Beginning with the line containing "設定子框架長寬為 100 dp。" and ending with the last line of the records, set down every line exactly.

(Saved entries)
▼
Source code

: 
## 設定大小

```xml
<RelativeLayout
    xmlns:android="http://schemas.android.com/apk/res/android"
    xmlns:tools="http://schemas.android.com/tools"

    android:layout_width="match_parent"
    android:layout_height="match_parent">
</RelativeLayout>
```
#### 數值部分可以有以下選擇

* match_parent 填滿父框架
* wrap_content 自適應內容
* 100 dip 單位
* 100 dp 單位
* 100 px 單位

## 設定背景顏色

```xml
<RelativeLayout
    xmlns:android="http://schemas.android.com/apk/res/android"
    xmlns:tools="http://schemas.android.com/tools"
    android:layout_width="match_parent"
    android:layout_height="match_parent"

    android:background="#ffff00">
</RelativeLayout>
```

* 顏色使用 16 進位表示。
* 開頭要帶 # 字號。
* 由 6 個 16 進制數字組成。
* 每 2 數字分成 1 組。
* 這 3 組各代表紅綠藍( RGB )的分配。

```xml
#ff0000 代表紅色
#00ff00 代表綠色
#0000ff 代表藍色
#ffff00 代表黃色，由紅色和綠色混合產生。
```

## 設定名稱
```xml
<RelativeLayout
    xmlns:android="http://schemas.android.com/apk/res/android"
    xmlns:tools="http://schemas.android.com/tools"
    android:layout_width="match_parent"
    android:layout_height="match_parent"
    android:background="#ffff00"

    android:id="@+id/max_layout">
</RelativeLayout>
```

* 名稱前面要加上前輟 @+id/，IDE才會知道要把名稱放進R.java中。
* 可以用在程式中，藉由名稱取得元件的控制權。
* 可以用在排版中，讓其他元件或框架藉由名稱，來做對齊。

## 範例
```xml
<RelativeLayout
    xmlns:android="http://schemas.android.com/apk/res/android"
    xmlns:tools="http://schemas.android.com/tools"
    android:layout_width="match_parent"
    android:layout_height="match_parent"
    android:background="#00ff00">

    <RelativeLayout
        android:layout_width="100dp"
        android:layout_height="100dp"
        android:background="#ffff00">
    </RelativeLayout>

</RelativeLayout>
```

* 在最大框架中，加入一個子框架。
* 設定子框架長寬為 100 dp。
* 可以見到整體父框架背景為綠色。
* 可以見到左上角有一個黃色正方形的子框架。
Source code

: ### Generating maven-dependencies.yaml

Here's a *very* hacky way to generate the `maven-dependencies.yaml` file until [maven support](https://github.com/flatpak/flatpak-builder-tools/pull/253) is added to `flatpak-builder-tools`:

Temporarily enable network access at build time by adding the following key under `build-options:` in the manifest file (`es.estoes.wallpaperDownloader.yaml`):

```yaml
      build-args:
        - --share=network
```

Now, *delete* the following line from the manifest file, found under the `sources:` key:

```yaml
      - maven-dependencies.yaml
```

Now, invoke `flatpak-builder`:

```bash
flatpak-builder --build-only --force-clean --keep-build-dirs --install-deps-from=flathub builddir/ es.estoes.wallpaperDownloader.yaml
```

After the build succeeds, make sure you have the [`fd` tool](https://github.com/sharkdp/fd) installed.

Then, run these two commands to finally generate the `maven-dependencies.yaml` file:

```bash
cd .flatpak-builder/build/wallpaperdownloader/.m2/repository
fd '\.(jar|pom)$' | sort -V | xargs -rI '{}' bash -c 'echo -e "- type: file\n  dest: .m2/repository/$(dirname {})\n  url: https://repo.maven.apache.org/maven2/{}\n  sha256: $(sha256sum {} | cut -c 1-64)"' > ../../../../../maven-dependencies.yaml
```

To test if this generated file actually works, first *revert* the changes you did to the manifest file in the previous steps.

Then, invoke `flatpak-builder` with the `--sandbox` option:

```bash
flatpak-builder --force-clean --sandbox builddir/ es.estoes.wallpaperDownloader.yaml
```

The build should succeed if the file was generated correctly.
▲
Problem solution:
* 設定子框架長寬為 100 dp。
* 可以見到整體父框架背景為綠色。
* 可以見到左上角有一個黃色正方形的子框架。
Source code

: ### Generating maven-dependencies.yaml

Here's a *very* hacky way to generate the `maven-dependencies.yaml` file until [maven support](https://github.com/flatpak/flatpak-builder-tools/pull/253) is added to `flatpak-builder-tools`:

Temporarily enable network access at build time by adding the following key under `build-options:` in the manifest file (`es.estoes.wallpaperDownloader.yaml`):

```yaml
      build-args:
        - --share=network
```

Now, *delete* the following line from the manifest file, found under the `sources:` key:

```yaml
      - maven-dependencies.yaml
```

Now, invoke `flatpak-builder`:

```bash
flatpak-builder --build-only --force-clean --keep-build-dirs --install-deps-from=flathub builddir/ es.estoes.wallpaperDownloader.yaml
```

After the build succeeds, make sure you have the [`fd` tool](https://github.com/sharkdp/fd) installed.

Then, run these two commands to finally generate the `maven-dependencies.yaml` file:

```bash
cd .flatpak-builder/build/wallpaperdownloader/.m2/repository
fd '\.(jar|pom)$' | sort -V | xargs -rI '{}' bash -c 'echo -e "- type: file\n  dest: .m2/repository/$(dirname {})\n  url: https://repo.maven.apache.org/maven2/{}\n  sha256: $(sha256sum {} | cut -c 1-64)"' > ../../../../../maven-dependencies.yaml
```

To test if this generated file actually works, first *revert* the changes you did to the manifest file in the previous steps.

Then, invoke `flatpak-builder` with the `--sandbox` option:

```bash
flatpak-builder --force-clean --sandbox builddir/ es.estoes.wallpaperDownloader.yaml
```

The build should succeed if the file was generated correctly.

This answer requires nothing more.